A growing body of research has begun to examine the match between student ability and university quality. Initial research focused on overmatch—where students are lower attaining than their college peers. However, more recently, attention has turned to undermatch, where students attend institutions with lower attaining peers. Both have been shown to matter for student outcomes; while in theory overmatch could be desirable, there is evidence that overmatched students are less likely to graduate college. Undermatched students, meanwhile, have been shown to experience lower graduate earnings.
Researchers have a good understanding of the characteristics of mismatched students, and the drivers of mismatch.
Mismatch is driven predominantly by student application behavior, rather than because well-matched colleges have rejected them.
Well designed and targeted information interventions have been shown to be effective in reducing undermatch by encouraging disadvantaged, academically able students to apply to, and enroll in, selective institutions.

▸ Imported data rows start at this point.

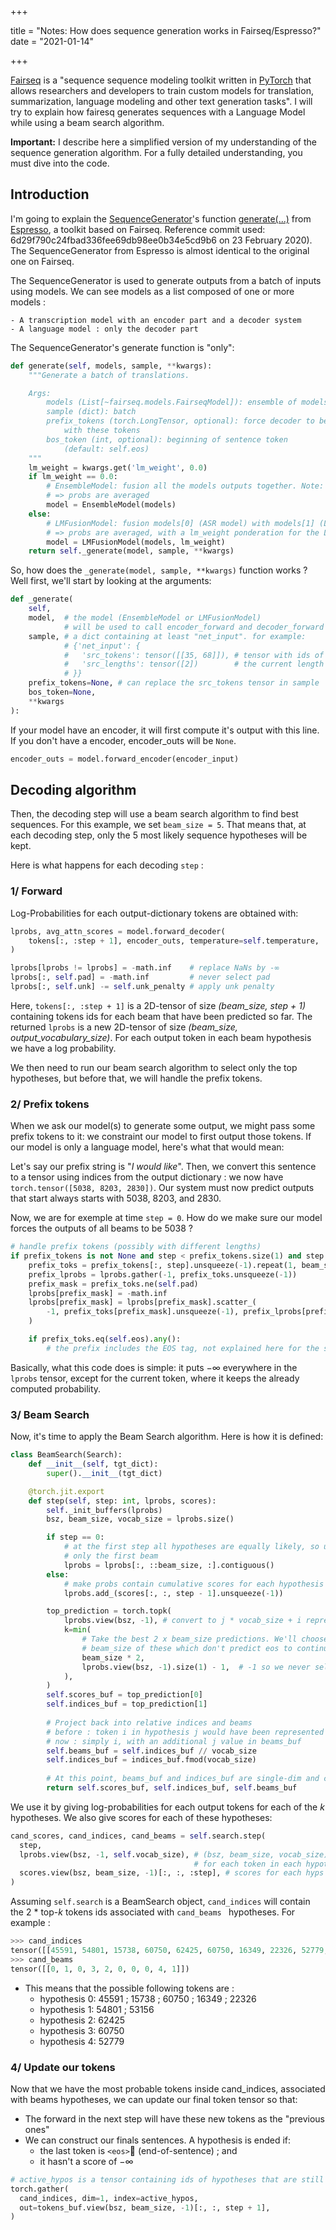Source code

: +++

title = "Notes: How does sequence generation works in Fairseq/Espresso?"
date = "2021-01-14"

+++

[Fairseq](https://github.com/pytorch/fairseq) is a "sequence sequence modeling toolkit written in [PyTorch](http://pytorch.org/) that allows researchers and developers to train custom models for translation, summarization, language modeling and other text generation tasks". I will try to explain how fairesq generates sequences with a Language Model while using a beam search algorithm.

<!--more-->

**Important:** I describe here a simplified version of my understanding of the sequence generation algorithm. For a fully detailed understanding, you must dive into the code.

## Introduction

I'm going to explain the [SequenceGenerator](https://github.com/freewym/espresso/blob/6d29f790c24fbad336fee69db98ee0b34e5cd9b6/fairseq/sequence_generator.py#L17)'s function [generate(...)](https://github.com/freewym/espresso/blob/6d29f790c24fbad336fee69db98ee0b34e5cd9b6/fairseq/sequence_generator.py#L86) from [Espresso](https://github.com/freewym/espresso), a toolkit based on Fairseq. Reference commit used:  6d29f790c24fbad336fee69db98ee0b34e5cd9b6 on 23 February 2020). The SequenceGenerator from Espresso is almost identical to the original one on Fairseq.

The SequenceGenerator is used to generate outputs from a batch of inputs using models. We can see models as a list composed of one or more models :

	- A transcription model with an encoder part and a decoder system
	- A language model : only the decoder part



The SequenceGenerator's generate function is "only":

```python
def generate(self, models, sample, **kwargs):
    """Generate a batch of translations.

    Args:
        models (List[~fairseq.models.FairseqModel]): ensemble of models
        sample (dict): batch
        prefix_tokens (torch.LongTensor, optional): force decoder to begin
            with these tokens
        bos_token (int, optional): beginning of sentence token
            (default: self.eos)
    """
    lm_weight = kwargs.get('lm_weight', 0.0)
    if lm_weight == 0.0:
      	# EnsembleModel: fusion all the models outputs together. Note: we can have only one model here
        # => probs are averaged
        model = EnsembleModel(models)
    else:
      	# LMFusionModel: fusion models[0] (ASR model) with models[1] (LM model)
        # => probs are averaged, with a lm_weight ponderation for the LM
        model = LMFusionModel(models, lm_weight)
    return self._generate(model, sample, **kwargs)
```



So, how does the `_generate(model, sample, **kwargs)` function works ? Well first, we'll start by looking at the arguments:

```python
def _generate(
    self,
    model,  # the model (EnsembleModel or LMFusionModel)
            # will be used to call encoder_forward and decoder_forward
    sample, # a dict containing at least "net_input". for example:
            # {'net_input': {
            #   'src_tokens': tensor([[35, 68]]), # tensor with ids of tokens "already" emitted
            #   'src_lengths': tensor([2])        # the current length of this tensor
            # }}
    prefix_tokens=None, # can replace the src_tokens tensor in sample 
    bos_token=None,
    **kwargs
):
```



If your model have an encoder, it will first compute it's output with this line. If you don't have a encoder, encoder_outs will be `None`.

```python
encoder_outs = model.forward_encoder(encoder_input)
```



## Decoding algorithm

Then, the decoding step will use a beam search algorithm to find best sequences. For this example, we set `beam_size = 5`. That means that, at each decoding step, only the 5 most likely sequence hypotheses will be kept. 

Here is what happens for each decoding `step` :

### 1/ Forward

Log-Probabilities for each output-dictionary tokens are obtained with:

```python
lprobs, avg_attn_scores = model.forward_decoder(
	tokens[:, :step + 1], encoder_outs, temperature=self.temperature,
)

lprobs[lprobs != lprobs] = -math.inf    # replace NaNs by -∞
lprobs[:, self.pad] = -math.inf         # never select pad
lprobs[:, self.unk] -= self.unk_penalty # apply unk penalty
```

Here, `tokens[:, :step + 1]` is a 2D-tensor of size _(beam_size, step + 1)_ containing tokens ids for each beam that have been predicted so far. The returned `lprobs` is a new 2D-tensor of size _(beam_size, output_vocabulary_size)_. For each output token in each beam hypothesis we have a log probability.

We then need to run our beam search algorithm to select only the top hypotheses, but before that, we will handle the prefix tokens.

### 2/ Prefix tokens

When we ask our model(s) to generate some output, we might pass some prefix tokens to it: we constraint our model to first output those tokens. If our model is only a language model, here's what that would mean:

Let's say our prefix string is "_I would like_". Then, we convert this sentence to a tensor using indices from the output dictionary : we now have `torch.tensor([5038, 8203, 2830])`. Our system must now predict outputs that start always starts with 5038, 8203, and 2830.

Now, we are for exemple at time `step = 0`. How do we make sure our model forces the outputs of all beams to be 5038 ? 

```python
# handle prefix tokens (possibly with different lengths)
if prefix_tokens is not None and step < prefix_tokens.size(1) and step < max_len:
    prefix_toks = prefix_tokens[:, step].unsqueeze(-1).repeat(1, beam_size).view(-1)
    prefix_lprobs = lprobs.gather(-1, prefix_toks.unsqueeze(-1))
    prefix_mask = prefix_toks.ne(self.pad)
    lprobs[prefix_mask] = -math.inf
    lprobs[prefix_mask] = lprobs[prefix_mask].scatter_(
        -1, prefix_toks[prefix_mask].unsqueeze(-1), prefix_lprobs[prefix_mask]
    )

    if prefix_toks.eq(self.eos).any():
        # the prefix includes the EOS tag, not explained here for the sake of simplicity 
```

Basically, what this code does is simple: it puts $-\infty$ everywhere in the `lprobs` tensor, except for the current token, where it keeps the already computed probability.



### 3/ Beam Search

Now, it's time to apply the Beam Search algorithm. Here is how it is defined:

```python
class BeamSearch(Search):
    def __init__(self, tgt_dict):
        super().__init__(tgt_dict)

    @torch.jit.export
    def step(self, step: int, lprobs, scores):
        self._init_buffers(lprobs)
        bsz, beam_size, vocab_size = lprobs.size()

        if step == 0:
            # at the first step all hypotheses are equally likely, so use
            # only the first beam
            lprobs = lprobs[:, ::beam_size, :].contiguous()
        else:
            # make probs contain cumulative scores for each hypothesis
            lprobs.add_(scores[:, :, step - 1].unsqueeze(-1))

        top_prediction = torch.topk(
            lprobs.view(bsz, -1), # convert to j * vocab_size + i representation (see below)
            k=min(
                # Take the best 2 x beam_size predictions. We'll choose the first
                # beam_size of these which don't predict eos to continue with.
                beam_size * 2,
                lprobs.view(bsz, -1).size(1) - 1,  # -1 so we never select pad
            ),
        )
        self.scores_buf = top_prediction[0]
        self.indices_buf = top_prediction[1]
        
        # Project back into relative indices and beams
        # before : token i in hypothesis j would have been represented as j * vocab_size + i
        # now : simply i, with an additional j value in beams_buf
        self.beams_buf = self.indices_buf // vocab_size
        self.indices_buf = indices_buf.fmod(vocab_size)
        
        # At this point, beams_buf and indices_buf are single-dim and contain relative indices
        return self.scores_buf, self.indices_buf, self.beams_buf
```

We use it by giving log-probabilities for each output tokens for each of the $k$ hypotheses. We also give scores for each of these hypotheses:

```python
cand_scores, cand_indices, cand_beams = self.search.step(
  step,
  lprobs.view(bsz, -1, self.vocab_size), # (bsz, beam_size, vocab_size): we have a log-prob
                                         # for each token in each hypothesis
  scores.view(bsz, beam_size, -1)[:, :, :step], # scores for each hyps at each step
)
```

Assuming `self.search` is a BeamSearch object,  `cand_indices` will contain the 2 * top-$k$ tokens ids associated with `cand_beams ` hypotheses. For example : 

```python
>>> cand_indices
tensor([[45591, 54801, 15738, 60750, 62425, 60750, 16349, 22326, 52779, 53156]])
>>> cand_beams
tensor([[0, 1, 0, 3, 2, 0, 0, 0, 4, 1]])
```

- This means that the possible following tokens are :
    - hypothesis $0$: 45591 ; 15738 ; 60750 ; 16349 ; 22326
    - hypothesis $1$: 54801 ; 53156
    - hypothesis $2$: 62425
    - hypothesis $3$: 60750
    - hypothesis $4$: 52779



### 4/ Update our tokens

Now that we have the most probable tokens inside cand_indices, associated with beams hypotheses, we can update our final token tensor so that:

- The forward in the next step will have these new tokens as the "previous ones"
- We can construct our finals sentences. A hypothesis is ended if:
    - the last token is `<eos>` (end-of-sentence) ; and
    - it hasn't a score of $-\infty$ 

```python
# active_hypos is a tensor containing ids of hypotheses that are still active
torch.gather(
  cand_indices, dim=1, index=active_hypos,
  out=tokens_buf.view(bsz, beam_size, -1)[:, :, step + 1],
)
```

Evidence suggests that overmatched students are less likely to graduate college.
Undermatched students are shown to experience lower graduate earnings.
Well-informed students have been found to overmatch more, i.e. they appear to prefer higher quality institutions even if they end up overmatching as a result.
Disadvantaged students are more likely to undermatch and less likely to overmatch.
There are significant research gaps on mismatch’s non-cognitive drivers, the relative importance of subject choice and student preferences, and impacts on future outcomes.